SAHA supports Gülsün Karamustafa's new project at Kunsthalle Wien, held between 20 April 2023 – 28 January 2024. No Feeling is Final.The Skopje Solidarity Collection is curated by What, How & for Whom / WHW, the curatorial collective formed by the institution's artistic directors Ivet Ćurlin, Nataša Ilić and Sabina Sabolovići, which also curated the 11th Istanbul Biennial in 2009 titled What Keeps Mankind Alive?
The focus of the large-scale international group exhibition No Feeling Is Final. The Skopje Solidarity Collection presents the remarkable collection of the Museum of Contemporary Art (MoCA) Skopje, its genesis and the historical and political context in which such an unusual project was possible. After the severe earthquake that shook Skopje (then Yugoslavia) in 1963, significant efforts were made to help rebuild the devastated city, in a grand gesture of international solidarity. The central cultural element of the reconstruction was the establishment of a museum for contemporary art and artists from all over the world donated thousands of works of art to Skopje.
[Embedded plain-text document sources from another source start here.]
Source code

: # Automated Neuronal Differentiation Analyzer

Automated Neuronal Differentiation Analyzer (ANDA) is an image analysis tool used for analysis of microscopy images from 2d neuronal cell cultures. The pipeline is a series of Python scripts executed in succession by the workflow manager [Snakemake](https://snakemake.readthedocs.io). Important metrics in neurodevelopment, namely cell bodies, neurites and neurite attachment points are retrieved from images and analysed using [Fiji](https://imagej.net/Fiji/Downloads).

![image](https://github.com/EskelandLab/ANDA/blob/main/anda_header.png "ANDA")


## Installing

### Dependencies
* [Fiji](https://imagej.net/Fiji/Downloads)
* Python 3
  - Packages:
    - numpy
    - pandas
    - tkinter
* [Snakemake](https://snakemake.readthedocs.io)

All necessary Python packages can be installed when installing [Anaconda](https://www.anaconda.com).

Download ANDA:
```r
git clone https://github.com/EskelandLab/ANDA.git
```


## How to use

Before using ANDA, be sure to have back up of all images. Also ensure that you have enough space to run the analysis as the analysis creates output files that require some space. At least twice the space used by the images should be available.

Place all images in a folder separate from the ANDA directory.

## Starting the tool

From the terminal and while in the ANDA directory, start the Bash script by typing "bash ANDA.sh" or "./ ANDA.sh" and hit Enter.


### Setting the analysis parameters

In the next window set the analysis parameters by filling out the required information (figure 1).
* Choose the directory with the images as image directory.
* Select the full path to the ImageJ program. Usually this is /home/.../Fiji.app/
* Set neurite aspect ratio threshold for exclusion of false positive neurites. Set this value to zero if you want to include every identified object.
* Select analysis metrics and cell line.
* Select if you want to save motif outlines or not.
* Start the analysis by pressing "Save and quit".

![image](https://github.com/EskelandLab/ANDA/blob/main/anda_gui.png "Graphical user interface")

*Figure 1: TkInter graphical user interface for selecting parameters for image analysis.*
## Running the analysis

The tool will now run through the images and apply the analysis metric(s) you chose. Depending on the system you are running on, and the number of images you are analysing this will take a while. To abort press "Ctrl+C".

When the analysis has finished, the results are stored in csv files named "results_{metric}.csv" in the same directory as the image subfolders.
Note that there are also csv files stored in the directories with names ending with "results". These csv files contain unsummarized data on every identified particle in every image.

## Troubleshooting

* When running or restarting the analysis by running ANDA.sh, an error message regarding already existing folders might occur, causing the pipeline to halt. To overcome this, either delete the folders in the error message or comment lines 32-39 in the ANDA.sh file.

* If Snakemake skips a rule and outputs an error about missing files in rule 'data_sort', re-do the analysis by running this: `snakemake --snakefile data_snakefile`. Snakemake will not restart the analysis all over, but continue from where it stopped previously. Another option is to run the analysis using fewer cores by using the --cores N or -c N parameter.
Other participants of the exhibition are Brook Andrew, Yane Calovski & Hristina Ivanoska, Siniša Ilić, Iman Issa. What all the artists have in common is a particular approach to rereading and reworking histories of art and society. Gülsün Karamustafa combines her curatorial approach to the museum's collection with her own artistic practice by selecting works from the MOCA Skopje collection.
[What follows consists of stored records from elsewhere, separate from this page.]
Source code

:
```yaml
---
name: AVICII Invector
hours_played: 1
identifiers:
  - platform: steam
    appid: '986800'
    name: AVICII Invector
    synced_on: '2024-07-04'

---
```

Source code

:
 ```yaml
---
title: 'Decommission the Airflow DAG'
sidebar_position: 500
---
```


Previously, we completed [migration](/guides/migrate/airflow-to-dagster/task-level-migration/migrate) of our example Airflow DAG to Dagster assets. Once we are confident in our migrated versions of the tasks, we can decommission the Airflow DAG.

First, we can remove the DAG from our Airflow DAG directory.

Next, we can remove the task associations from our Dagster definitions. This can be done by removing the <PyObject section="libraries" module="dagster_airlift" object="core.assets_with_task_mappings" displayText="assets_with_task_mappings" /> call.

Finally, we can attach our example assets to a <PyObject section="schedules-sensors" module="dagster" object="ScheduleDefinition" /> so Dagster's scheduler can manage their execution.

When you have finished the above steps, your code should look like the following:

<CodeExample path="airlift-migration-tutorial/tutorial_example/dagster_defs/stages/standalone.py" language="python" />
Gülsün Karamustafa (1946, Ankara) is a visual artist and filmmaker recognised as "one of Turkey’s most outspoken and celebrated artists." Using personal and historical narratives, Karamustafa explores socio-political issues in modern Turkey and addresses themes including sexuality-gender, exile-ethnicity, and displacement-migration. "Hailed as one of Turkey’s most influential contemporary artists," her work reflects on the traumatic effects of nation building, as it responds to the processes of modernization, political turbulence, and civil rights in a period that includes the military coups of 1960, 1971, and 1980. Karamustafa was one of the laureates of the 2014 Prince Claus Award, a prestigious award presented to "individuals for their outstanding achievements in the field of culture and development and the positive effect of their work on their direct environment and the wider cultural or social field." She lives and works in Istanbul.
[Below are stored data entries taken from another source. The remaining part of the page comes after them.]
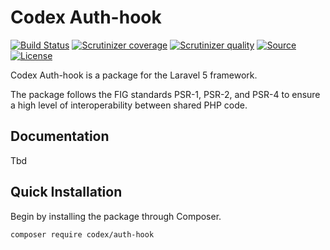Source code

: Codex Auth-hook
====================

[![Build Status](https://img.shields.io/travis/codex/auth-hook.svg?&style=flat-square)](https://travis-ci.org/codex/auth-hook)
[![Scrutinizer coverage](https://img.shields.io/scrutinizer/coverage/g/codex/auth-hook.svg?&style=flat-square)](https://scrutinizer-ci.com/g/codex/auth-hook)
[![Scrutinizer quality](https://img.shields.io/scrutinizer/g/codex/auth-hook.svg?&style=flat-square)](https://scrutinizer-ci.com/g/codex/auth-hook)
[![Source](http://img.shields.io/badge/source-codex/auth-hook-blue.svg?style=flat-square)](https://github.com/codex/auth-hook)
[![License](http://img.shields.io/badge/license-MIT-brightgreen.svg?style=flat-square)](https://tldrlegal.com/license/mit-license)

Codex Auth-hook is a package for the Laravel 5 framework.

The package follows the FIG standards PSR-1, PSR-2, and PSR-4 to ensure a high level of interoperability between shared PHP code.

Documentation
-------------
Tbd

Quick Installation
------------------
Begin by installing the package through Composer.

```bash
composer require codex/auth-hook
```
Karamustafa's works are held in many public and private institutions, such as; EMST National Contemporary Art Museum Athens/Atina, GR; Istanbul Modern, TR; Ludwig Museum Cologne, DE; MCA Museum of Contemporary Art Chicago, US; MUMOK Museum Moderner Kunst Stiftung Ludwig, Viyana, AT; Musée d’Art Moderne de la Ville de Paris, FR; Warsaw Museum of Modern Art (Museum Sztuki Nowoczesnej w Warszawie), Varşova, PL; Neues Museum Nürnberg, DE, Solomon R. Guggenheim Museum, New York, US; Tate Modern, Londra, GB, Van Abbemuseum, Eindhoven, NL, Wien Museum, Viyana, AT.
About Kunsthalle Wien
The Kunsthalle Wien is dedicated to art and its role in processes of social change since the opening in 1992. She produces exhibitions, researches artistic practices and supports local and international artists. She anchors her knowledge of international contemporary art in and for Vienna and campaigns for the fruitfulness of artistic ways of thinking in all areas of public life.
In May 2001, the Kunsthalle Wien moved into its new main building in the Museumsquartier, designed by the architects Ortner & Ortner. The yellow container on Karlsplatz, which was also converted into a glass pavilion in 2001, is the Kunsthalle Wien's second location and, like the building in the Museumsquartier, offers an intensive program of exhibitions and events.